YOUR GOAL – Filter the entries down to the lines holding "with", then copy those lines.

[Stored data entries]
=-=-=-=-=

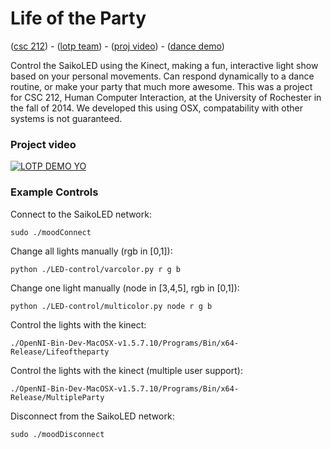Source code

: Life of the Party
=================

([csc 212](http://www.cs.rochester.edu/courses/212/fall2014/index.php)) -
 ([lotp team](http://j.mp/life-of-the-party)) -
 ([proj video](http://j.mp/lifeparty-video)) -
 ([dance demo](http://vimeo.com/113805998))

Control the SaikoLED using the Kinect, making a fun, interactive light show
based on your personal movements. Can respond dynamically to a dance routine,
or make your party that much more awesome. This was a project for CSC 212,
Human Computer Interaction, at the University of Rochester in the fall of 2014.
We developed this using OSX, compatability with other systems is not guaranteed.

### Project video

[![LOTP DEMO YO](http://img.youtube.com/vi/YMS4McFrxyE/0.jpg)](http://www.youtube.com/watch?v=YMS4McFrxyE)

### Example Controls

Connect to the SaikoLED network:

    sudo ./moodConnect

Change all lights manually (rgb in [0,1]):

    python ./LED-control/varcolor.py r g b

Change one light manually (node in [3,4,5], rgb in [0,1]):

    python ./LED-control/multicolor.py node r g b

Control the lights with the kinect:

    ./OpenNI-Bin-Dev-MacOSX-v1.5.7.10/Programs/Bin/x64-Release/Lifeoftheparty

Control the lights with the kinect (multiple user support):

    ./OpenNI-Bin-Dev-MacOSX-v1.5.7.10/Programs/Bin/x64-Release/MultipleParty

Disconnect from the SaikoLED network:

    sudo ./moodDisconnect


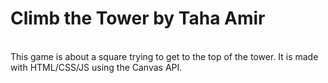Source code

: <h1>Climb the Tower by Taha Amir</h1> <br>
This game is about a square trying to get to the top of the tower. It is made with HTML/CSS/JS using the Canvas API.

=-=-=-=-=

OUTPUT FOR THIS TASK –
We developed this using OSX, compatability with other systems is not guaranteed.
Control the lights with the kinect:
Control the lights with the kinect (multiple user support):
This game is about a square trying to get to the top of the tower. It is made with HTML/CSS/JS using the Canvas API.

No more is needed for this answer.